Project: Houston Bridge House
Architecture: Lake Flato Architects
Interior Design: Rottet Studio / Lauren Rottet
Builder: R.B. Ratcliff & Associates
Location: Bunker Hill, Houston, Texas, United States
Area: 9000 ft2
Photo Credits: Casey Dunn
Text by Lake Flato Architects
Bridge House is a primary residence in Houston designed to uniquely characterize both the natural landscape of its city and the lofty ideals of its homeowners. Located on a wooded property with a private ravine that leads into the greater Buffalo Bayou, the house is a celebration of natural waterways inspired by the lightness of a bridge.
One arrives to the house across the ravine, with a narrow footbridge path offering a full appreciation of the wooded site. The Houston Bridge house sits parallel to the ravine as a sleek, two-story structure clad in dark metal, with a vertical articulation referencing the mature pines preserved on the property.
The heart of the home is a double-height living room that extends toward the ravine as a glass pavilion. Within this space, a second bridge is suspended from steel roof beams, connecting private bedroom suites upstairs. The articulation of lightness achieved by the steel structure is complemented by crisp, white walls showcasing the homeowner’s spectacular art collection.
The clients appreciated the significance of this urban yet natural site, uniquely defined by the ravine. The design team sited the new house over the former house footprint to minimize site disturbance and to preserve trees. The house’s footprint was well-suited for ideal solar orientation and positioned parallel to the ravine to best appreciate this natural landscape feature. With a large photovoltaic array, underground rainwater collection, and a high-efficiency geothermal system, this LEED-for-Homes Platinum residence utilizes renewable energy and is respectful of resources.

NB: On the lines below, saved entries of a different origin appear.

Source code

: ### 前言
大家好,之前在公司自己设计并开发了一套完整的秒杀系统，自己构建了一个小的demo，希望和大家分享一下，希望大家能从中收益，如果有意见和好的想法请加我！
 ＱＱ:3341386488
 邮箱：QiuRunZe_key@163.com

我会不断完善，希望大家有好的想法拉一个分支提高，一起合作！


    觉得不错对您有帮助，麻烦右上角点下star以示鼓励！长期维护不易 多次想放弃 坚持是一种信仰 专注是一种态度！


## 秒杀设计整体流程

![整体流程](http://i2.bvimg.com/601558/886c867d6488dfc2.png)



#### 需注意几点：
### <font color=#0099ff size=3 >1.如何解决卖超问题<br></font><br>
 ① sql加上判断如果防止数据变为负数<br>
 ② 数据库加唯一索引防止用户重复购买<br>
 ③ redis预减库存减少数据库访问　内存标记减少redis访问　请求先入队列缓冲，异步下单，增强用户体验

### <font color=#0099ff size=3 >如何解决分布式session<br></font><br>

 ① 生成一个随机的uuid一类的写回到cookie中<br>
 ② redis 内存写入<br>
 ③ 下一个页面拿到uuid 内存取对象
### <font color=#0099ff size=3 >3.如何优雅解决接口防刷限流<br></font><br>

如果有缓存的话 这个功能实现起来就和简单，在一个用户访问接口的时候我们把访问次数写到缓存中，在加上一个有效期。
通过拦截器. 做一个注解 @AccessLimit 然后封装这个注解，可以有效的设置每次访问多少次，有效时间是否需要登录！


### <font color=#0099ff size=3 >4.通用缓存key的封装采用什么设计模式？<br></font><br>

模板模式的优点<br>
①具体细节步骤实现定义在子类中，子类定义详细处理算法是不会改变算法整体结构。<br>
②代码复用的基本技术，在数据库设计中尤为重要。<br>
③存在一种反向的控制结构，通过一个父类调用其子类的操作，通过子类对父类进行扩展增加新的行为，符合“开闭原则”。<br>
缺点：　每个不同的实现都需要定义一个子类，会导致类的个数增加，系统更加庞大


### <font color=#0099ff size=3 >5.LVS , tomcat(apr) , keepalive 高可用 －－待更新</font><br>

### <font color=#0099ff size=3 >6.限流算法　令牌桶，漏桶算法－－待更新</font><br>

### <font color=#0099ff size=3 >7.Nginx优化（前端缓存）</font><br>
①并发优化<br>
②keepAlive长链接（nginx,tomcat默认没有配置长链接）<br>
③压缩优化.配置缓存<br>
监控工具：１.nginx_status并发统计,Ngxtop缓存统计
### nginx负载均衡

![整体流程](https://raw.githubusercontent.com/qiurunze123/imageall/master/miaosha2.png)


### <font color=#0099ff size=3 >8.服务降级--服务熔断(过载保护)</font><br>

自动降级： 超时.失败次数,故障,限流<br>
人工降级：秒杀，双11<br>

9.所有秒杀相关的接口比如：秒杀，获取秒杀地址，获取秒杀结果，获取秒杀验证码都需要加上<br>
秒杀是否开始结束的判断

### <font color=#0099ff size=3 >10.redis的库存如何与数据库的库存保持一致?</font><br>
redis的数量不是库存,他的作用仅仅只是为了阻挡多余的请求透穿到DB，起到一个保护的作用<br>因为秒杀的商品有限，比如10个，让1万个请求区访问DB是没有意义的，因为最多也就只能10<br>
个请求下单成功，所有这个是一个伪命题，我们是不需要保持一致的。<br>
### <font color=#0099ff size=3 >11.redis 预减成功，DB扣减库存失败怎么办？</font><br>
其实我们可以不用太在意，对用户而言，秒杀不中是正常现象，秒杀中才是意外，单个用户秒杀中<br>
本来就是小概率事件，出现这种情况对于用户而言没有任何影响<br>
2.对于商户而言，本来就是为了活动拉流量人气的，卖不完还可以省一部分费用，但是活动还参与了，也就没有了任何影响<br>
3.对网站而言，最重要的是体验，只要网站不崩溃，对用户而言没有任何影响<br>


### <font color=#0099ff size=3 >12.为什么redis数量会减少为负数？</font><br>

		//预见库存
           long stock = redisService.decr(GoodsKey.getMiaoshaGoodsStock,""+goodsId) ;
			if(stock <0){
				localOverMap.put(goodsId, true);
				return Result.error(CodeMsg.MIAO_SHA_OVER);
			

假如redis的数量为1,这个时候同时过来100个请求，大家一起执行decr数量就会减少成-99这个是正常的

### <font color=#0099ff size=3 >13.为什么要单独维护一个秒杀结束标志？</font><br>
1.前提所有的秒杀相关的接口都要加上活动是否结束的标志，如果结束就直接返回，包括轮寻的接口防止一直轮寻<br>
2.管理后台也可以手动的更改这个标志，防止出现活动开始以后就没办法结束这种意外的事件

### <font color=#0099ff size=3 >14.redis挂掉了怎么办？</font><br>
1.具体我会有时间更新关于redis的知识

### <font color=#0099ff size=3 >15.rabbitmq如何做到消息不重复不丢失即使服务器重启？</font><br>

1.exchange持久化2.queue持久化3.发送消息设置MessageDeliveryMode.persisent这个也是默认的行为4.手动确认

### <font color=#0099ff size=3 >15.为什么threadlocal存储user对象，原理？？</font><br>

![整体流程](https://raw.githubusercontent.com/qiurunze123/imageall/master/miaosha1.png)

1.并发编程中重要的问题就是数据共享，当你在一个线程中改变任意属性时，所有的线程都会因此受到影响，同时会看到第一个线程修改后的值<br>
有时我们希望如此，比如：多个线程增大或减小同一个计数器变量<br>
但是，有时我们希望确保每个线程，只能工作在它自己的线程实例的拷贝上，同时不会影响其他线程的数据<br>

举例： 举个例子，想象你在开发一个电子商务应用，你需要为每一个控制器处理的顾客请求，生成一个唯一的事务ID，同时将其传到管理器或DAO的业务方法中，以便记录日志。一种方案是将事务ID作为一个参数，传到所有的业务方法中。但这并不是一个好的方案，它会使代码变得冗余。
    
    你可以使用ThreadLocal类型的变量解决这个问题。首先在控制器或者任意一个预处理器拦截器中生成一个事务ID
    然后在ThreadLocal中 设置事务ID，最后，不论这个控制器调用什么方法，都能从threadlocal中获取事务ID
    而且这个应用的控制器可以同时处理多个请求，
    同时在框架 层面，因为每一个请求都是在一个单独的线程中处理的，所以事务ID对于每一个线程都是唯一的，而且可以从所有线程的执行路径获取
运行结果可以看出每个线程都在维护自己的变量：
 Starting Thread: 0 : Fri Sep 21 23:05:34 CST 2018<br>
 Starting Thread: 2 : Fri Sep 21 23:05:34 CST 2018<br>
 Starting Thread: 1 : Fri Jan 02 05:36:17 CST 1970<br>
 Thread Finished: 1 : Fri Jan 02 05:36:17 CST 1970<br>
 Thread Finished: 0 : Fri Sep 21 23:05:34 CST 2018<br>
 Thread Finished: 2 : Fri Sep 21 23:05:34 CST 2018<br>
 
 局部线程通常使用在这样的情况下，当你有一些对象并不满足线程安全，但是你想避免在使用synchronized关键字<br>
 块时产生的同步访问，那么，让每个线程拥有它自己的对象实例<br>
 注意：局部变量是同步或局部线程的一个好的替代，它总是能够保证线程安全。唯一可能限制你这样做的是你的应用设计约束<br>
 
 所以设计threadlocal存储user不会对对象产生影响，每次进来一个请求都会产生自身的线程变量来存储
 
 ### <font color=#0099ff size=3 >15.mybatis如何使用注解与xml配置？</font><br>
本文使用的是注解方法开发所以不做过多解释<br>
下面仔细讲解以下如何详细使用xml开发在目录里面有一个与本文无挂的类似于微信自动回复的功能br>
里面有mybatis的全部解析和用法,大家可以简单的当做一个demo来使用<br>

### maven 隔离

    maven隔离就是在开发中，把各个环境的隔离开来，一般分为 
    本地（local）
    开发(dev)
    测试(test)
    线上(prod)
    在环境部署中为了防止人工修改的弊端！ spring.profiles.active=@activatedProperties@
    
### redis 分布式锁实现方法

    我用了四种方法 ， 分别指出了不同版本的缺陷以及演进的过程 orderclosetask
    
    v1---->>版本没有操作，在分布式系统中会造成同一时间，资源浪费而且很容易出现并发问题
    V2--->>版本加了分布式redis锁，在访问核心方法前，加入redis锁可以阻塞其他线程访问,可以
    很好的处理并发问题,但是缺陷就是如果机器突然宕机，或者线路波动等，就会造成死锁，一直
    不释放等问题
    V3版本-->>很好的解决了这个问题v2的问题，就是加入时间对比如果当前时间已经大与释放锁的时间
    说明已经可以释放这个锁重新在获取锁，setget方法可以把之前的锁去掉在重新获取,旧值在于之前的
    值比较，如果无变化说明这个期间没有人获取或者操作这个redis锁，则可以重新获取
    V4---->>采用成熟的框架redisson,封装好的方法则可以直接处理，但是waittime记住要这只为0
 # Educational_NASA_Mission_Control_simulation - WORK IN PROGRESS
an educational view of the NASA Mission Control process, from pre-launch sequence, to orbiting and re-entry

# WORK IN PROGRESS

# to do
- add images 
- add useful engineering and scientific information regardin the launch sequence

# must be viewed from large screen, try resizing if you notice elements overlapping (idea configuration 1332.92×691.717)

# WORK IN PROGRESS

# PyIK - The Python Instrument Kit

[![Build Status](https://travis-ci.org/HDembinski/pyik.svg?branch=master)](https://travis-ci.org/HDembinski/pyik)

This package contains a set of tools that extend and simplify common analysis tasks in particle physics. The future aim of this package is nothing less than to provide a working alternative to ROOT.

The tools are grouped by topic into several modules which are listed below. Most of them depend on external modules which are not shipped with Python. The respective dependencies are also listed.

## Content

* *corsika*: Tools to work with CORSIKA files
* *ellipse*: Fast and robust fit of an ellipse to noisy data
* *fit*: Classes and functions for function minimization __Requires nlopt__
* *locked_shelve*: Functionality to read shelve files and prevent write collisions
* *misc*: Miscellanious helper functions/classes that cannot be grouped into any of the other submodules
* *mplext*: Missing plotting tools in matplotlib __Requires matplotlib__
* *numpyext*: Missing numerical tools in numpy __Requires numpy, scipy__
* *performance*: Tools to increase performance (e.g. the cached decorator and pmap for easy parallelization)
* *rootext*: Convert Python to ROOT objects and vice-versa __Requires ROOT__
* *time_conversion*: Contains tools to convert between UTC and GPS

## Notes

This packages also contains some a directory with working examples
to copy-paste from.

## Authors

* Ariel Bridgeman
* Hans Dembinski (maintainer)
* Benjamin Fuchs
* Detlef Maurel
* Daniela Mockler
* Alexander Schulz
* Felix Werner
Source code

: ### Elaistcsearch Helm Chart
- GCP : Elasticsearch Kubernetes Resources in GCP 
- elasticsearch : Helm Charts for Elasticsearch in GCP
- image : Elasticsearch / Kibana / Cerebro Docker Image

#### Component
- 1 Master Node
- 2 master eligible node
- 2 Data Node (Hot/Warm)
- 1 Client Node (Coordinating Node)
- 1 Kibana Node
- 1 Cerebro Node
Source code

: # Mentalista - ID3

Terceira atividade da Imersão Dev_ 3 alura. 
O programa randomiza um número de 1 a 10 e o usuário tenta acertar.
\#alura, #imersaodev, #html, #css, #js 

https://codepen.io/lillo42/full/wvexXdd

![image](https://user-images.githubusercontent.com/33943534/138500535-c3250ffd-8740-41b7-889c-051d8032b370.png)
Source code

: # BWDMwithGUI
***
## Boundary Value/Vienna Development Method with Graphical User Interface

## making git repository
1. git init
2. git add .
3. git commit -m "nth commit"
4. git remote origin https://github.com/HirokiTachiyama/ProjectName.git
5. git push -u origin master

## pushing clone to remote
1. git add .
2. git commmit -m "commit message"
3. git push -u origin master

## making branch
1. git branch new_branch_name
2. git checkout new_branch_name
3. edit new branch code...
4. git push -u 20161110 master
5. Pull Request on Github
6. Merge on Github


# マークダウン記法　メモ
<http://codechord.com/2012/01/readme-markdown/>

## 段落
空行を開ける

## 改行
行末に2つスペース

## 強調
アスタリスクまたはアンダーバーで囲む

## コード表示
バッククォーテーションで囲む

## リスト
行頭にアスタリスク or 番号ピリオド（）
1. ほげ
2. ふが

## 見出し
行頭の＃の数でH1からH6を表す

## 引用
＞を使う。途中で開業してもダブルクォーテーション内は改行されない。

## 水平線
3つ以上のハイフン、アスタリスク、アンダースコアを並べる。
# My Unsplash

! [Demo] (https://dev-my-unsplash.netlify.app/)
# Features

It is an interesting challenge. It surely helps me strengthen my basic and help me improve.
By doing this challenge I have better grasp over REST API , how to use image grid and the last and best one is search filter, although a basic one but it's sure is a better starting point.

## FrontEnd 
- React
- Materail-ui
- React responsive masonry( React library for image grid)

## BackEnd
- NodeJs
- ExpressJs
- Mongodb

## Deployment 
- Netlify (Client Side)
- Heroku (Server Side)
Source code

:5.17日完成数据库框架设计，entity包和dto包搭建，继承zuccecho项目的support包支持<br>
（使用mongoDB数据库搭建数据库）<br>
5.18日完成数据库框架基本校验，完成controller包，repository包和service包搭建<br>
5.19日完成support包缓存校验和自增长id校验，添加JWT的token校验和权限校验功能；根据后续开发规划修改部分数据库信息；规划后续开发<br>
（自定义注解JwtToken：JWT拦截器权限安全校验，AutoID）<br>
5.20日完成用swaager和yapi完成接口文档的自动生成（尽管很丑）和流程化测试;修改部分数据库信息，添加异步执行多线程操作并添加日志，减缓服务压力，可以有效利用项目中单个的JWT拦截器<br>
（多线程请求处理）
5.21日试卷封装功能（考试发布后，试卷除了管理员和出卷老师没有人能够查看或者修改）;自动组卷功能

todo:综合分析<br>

The existing property included an existing wood vehicular bridge, which disrupted the continuity of the ravine experience. By removing this bridge but designing new bridges throughout the landscape and inside the house, we aimed to honor the original structure yet allow for a better landscape connection. The ravine itself was restored and has been designated as a Certified Wildlife Habitat by the National Wildlife Federation. The house is a testament to the ideals of sustainability and beauty.